**Given information**
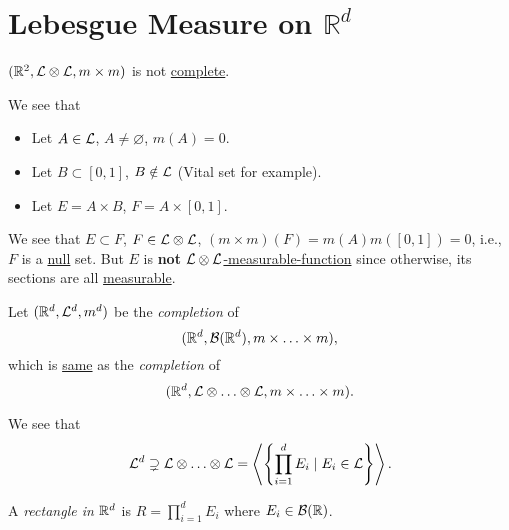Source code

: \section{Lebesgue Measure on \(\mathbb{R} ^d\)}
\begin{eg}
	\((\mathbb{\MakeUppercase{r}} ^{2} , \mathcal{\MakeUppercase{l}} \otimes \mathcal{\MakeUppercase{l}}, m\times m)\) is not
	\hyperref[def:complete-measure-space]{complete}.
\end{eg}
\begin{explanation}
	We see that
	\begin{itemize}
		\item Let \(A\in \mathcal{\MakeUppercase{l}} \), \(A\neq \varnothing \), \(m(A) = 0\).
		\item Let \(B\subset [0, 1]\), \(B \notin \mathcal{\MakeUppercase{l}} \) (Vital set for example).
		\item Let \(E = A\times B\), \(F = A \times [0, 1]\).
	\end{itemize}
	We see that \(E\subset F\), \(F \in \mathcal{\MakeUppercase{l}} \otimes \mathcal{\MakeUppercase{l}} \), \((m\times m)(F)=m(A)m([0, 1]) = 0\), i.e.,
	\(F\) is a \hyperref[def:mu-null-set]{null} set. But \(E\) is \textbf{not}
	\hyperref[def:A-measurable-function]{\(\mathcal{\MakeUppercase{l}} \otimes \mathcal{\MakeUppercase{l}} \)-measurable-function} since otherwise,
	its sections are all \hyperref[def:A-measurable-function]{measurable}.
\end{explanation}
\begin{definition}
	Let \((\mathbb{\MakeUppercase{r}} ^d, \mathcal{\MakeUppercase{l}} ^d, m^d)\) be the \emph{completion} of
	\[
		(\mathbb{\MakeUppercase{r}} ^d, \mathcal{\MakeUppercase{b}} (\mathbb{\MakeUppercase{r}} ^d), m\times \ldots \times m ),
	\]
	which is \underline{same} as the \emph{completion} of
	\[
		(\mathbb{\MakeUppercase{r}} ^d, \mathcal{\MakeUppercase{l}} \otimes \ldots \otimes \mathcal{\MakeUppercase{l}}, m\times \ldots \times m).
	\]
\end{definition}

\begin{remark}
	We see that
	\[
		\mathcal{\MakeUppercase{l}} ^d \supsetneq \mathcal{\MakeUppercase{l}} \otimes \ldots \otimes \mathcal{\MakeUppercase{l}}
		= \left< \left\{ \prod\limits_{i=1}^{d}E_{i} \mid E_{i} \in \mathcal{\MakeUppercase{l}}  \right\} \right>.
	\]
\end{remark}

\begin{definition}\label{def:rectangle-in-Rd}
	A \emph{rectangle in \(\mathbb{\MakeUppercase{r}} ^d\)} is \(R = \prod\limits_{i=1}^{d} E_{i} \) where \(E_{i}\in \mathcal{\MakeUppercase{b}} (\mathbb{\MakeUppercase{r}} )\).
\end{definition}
...
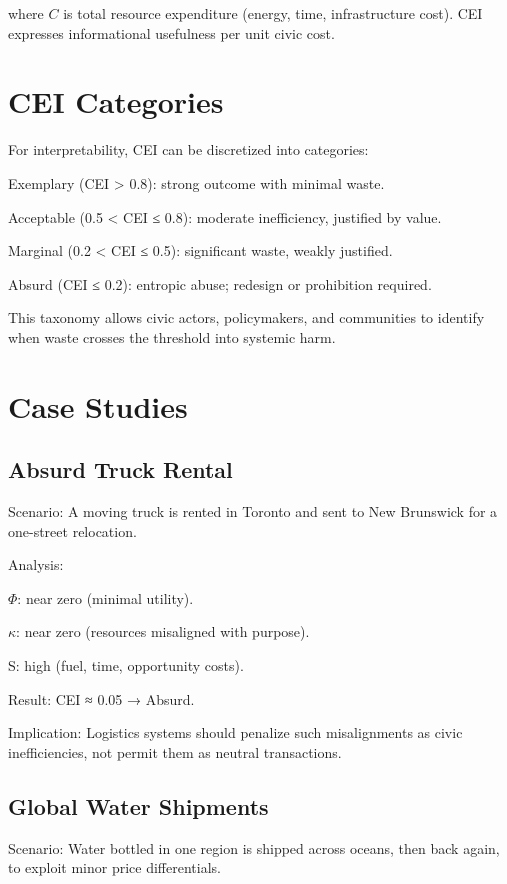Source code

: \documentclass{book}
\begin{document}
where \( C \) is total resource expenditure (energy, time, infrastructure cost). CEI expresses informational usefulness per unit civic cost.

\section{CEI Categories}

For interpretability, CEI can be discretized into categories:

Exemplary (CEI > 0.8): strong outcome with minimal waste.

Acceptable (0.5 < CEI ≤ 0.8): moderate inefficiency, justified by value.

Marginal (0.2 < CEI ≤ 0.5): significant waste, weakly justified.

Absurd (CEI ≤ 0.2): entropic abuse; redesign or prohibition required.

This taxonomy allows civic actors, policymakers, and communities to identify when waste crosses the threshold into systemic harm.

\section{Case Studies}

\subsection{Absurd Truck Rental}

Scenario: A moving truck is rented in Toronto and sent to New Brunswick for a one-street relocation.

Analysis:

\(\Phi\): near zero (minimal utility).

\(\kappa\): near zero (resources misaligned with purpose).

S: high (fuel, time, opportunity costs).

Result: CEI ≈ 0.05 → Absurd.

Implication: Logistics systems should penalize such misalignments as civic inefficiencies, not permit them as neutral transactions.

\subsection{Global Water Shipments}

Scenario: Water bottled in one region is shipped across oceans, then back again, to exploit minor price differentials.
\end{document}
--
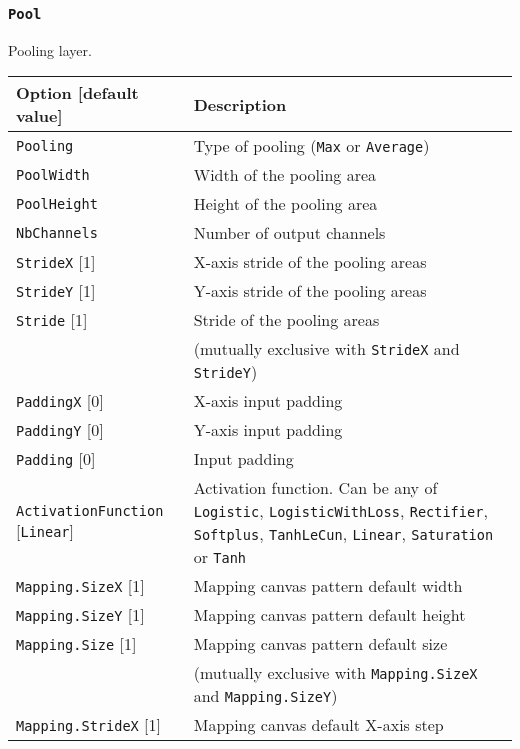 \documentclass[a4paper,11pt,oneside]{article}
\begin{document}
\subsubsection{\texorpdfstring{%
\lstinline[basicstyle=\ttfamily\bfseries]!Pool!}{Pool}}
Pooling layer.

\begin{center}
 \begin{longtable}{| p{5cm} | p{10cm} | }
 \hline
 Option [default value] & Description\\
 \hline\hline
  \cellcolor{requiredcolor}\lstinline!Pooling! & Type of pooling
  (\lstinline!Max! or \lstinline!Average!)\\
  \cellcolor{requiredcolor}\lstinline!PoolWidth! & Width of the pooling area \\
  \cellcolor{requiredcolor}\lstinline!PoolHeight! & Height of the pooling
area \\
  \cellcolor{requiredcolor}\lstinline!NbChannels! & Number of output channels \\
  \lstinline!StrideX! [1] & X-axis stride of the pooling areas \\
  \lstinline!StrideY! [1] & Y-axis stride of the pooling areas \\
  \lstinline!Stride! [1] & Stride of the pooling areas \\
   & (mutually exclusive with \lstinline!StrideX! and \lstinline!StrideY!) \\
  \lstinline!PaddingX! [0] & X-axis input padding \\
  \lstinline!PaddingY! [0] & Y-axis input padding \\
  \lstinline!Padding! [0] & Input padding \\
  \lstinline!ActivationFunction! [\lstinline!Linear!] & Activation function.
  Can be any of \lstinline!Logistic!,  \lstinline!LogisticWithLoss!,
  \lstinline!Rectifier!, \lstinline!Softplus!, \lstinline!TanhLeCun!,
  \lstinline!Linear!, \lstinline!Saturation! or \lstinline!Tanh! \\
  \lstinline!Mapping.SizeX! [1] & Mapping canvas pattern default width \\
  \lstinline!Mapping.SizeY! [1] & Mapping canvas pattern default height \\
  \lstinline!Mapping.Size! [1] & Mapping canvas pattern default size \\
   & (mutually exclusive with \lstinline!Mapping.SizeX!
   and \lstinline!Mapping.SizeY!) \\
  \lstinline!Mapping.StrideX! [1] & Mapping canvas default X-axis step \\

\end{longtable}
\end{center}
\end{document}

**Task to complete**
Repeat word for word the lines above that run from the line containing "Y-axis stride of the pooling areas \\" through the line containing "[0] & Input padding \\", both ends included, and nothing else.

**Output of the task**
  \lstinline!StrideY! [1] & Y-axis stride of the pooling areas \\
  \lstinline!Stride! [1] & Stride of the pooling areas \\
   & (mutually exclusive with \lstinline!StrideX! and \lstinline!StrideY!) \\
  \lstinline!PaddingX! [0] & X-axis input padding \\
  \lstinline!PaddingY! [0] & Y-axis input padding \\
  \lstinline!Padding! [0] & Input padding \\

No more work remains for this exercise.